Show Notes
Jeff: Welcome back to EMplify, the podcast corollary to EB Medicine’s Emergency Medicine Practice. I’m Jeff Nusbaum, and I’m back with my co-host, Nachi Gupta. This month, we’re moving into uncharted territories for the podcast… we’re talking psychiatry
Nachi: Specifically, we’ll be discussing Depressed and Suicidal Patients in the emergency department.
Jeff: As a quick survey of our audience before we begin, how many of you routinely encounter co-morbid psychiatric conditions in your ED patients, especially depression?
Nachi: That would certainly be all of our listeners!
Jeff: And how many of you struggle to admit or transfer patients for a formal psychiatric eval?
Nachi: Again, just about all of our listeners I’m sure!
Jeff: And finally, how many of you wish there was a clearly outlined evidence-based approach to managing such patients to improve care and outcomes?
Nachi: That would certainly be helpful. So now that we are all in agreement with just how necessary this episode is, let’s dive in.
Jeff: This month’s issue was authored by Dr. Bernard Chang, Katherine Tezanos, Ilana Gratch and Dr. Christine Cha, who are all at Columbia University.
Nachi: In addition, it was peer reviewed by Dr. Nicholas Schwartz of Mount Sinai School of Medicine in New York and Dr. Scott Zeller of the university of California-Riverside.
Jeff: Quite the team, from a variety of backgrounds.
Nachi: And just to put this topic into perspective - annually, there are more than 12 million ED visits for substance abuse and mental health crises. This represents nearly 12.5% of all ED visits. Of note, among these visits, nearly 650,000 individuals are evaluated for suicide attempt.

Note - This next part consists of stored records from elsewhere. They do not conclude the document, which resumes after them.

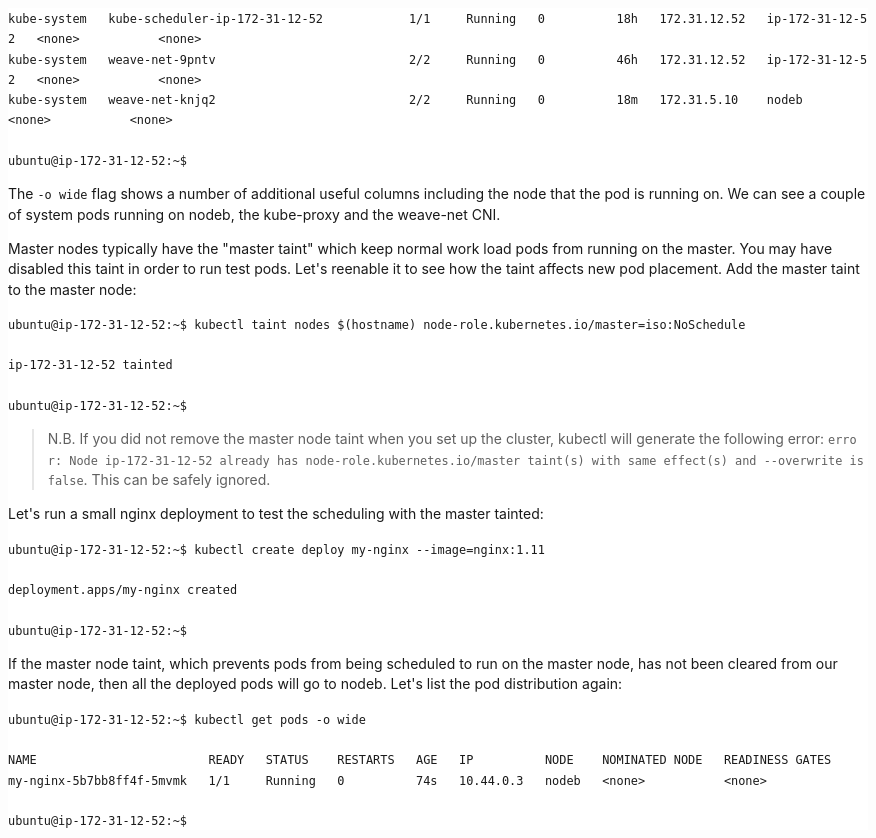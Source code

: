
 ```
kube-system   kube-scheduler-ip-172-31-12-52            1/1     Running   0          18h   172.31.12.52   ip-172-31-12-52   <none>           <none>
kube-system   weave-net-9pntv                           2/2     Running   0          46h   172.31.12.52   ip-172-31-12-52   <none>           <none>
kube-system   weave-net-knjq2                           2/2     Running   0          18m   172.31.5.10    nodeb             <none>           <none>

ubuntu@ip-172-31-12-52:~$
```

The `-o wide` flag shows a number of additional useful columns including the node that the pod is running on. We can see
a couple of system pods running on nodeb, the kube-proxy and the weave-net CNI.

Master nodes typically have the "master taint" which keep normal work load pods from running on the master. You may have
disabled this taint in order to run test pods. Let's reenable it to see how the taint affects new pod placement. Add
the master taint to the master node:

```
ubuntu@ip-172-31-12-52:~$ kubectl taint nodes $(hostname) node-role.kubernetes.io/master=iso:NoSchedule

ip-172-31-12-52 tainted

ubuntu@ip-172-31-12-52:~$
```

> N.B. If you did not remove the master node taint when you set up the cluster, kubectl will generate the following
> error: `error: Node ip-172-31-12-52 already has node-role.kubernetes.io/master taint(s) with same effect(s) and --overwrite is
> false`. This can be safely ignored.

Let's run a small nginx deployment to test the scheduling with the master tainted:

```
ubuntu@ip-172-31-12-52:~$ kubectl create deploy my-nginx --image=nginx:1.11

deployment.apps/my-nginx created

ubuntu@ip-172-31-12-52:~$
```

If the master node taint, which prevents pods from being scheduled to run on the master node, has not been cleared from
our master node, then all the deployed pods will go to nodeb. Let's list the pod distribution again:

```
ubuntu@ip-172-31-12-52:~$ kubectl get pods -o wide

NAME                        READY   STATUS    RESTARTS   AGE   IP          NODE    NOMINATED NODE   READINESS GATES
my-nginx-5b7bb8ff4f-5mvmk   1/1     Running   0          74s   10.44.0.3   nodeb   <none>           <none>

ubuntu@ip-172-31-12-52:~$
 ```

Jeff: Looking more in depth, of the mental health complaints we see daily, mood disorders are the most common, representing 43%, followed by anxiety disorders, 26%, and then alcohol related conditions at 23%
Nachi: And as is often the case, these numbers are likely underestimates, as many psychiatric complaints, especially depression, often go unnoticed by the patients and providers alike. In one study of patients who presented with unexplained chest and somatic complaints, 23% met the criteria for a major depressive episode.
Jeff: Sad, but terrifying, though I suppose it all makes this issue so much more valuable.
Nachi: Before we get to the evidence and an evidence-based approach, let’s start with some definitions.
Jeff: Certainly a good place to start, but let me preface this with an important point - arriving at a specific psychiatric diagnosis in the ED is likely neither feasible nor realistic due to the obvious limitations, most namely, time - instead, you should focus on assessing and collecting information on the presenting symptoms and taking a comprehensive psychiatric and medical history.
Nachi: According to DSM-5, to diagnose a major depressive disorder you must have 5 or more of the following: depressed mood, decreased interest or pleasure in most activities, body weight change, insomnia or hypersomnia, restlessness or slowing, fatigue, feelings of worthlessness or guilt, diminished ability to think or concentrate or indecisiveness, or finally recurrent thoughts of death and or suicide. In addition, at least 1 of the symptoms must be either a depressed mood or loss of interest.
Jeff: These symptoms must last most of the day, nearly every day, for 2 weeks.
Nachi: And these symptoms must cause clinically significant distress or impairment across multiple areas of functioning.
Jeff: So those were criterion A and B. Criterion C, D, and E state that a MDD does not include factors from substance use or medical conditions, psychotic disorders, or manic episodes.
Nachi: Once you’ve had the symptoms for 2 years with little interruption, you likely qualify for a persistent depressive disorder rather than a MDD.
Jeff: And if your symptoms repeatedly co-occur around menses, this is more likely premenstrual dysphoric disorder.
Nachi: Moving on to suicide and suicide related concepts. Suicidal ideation is the consideration or desire to kill oneself.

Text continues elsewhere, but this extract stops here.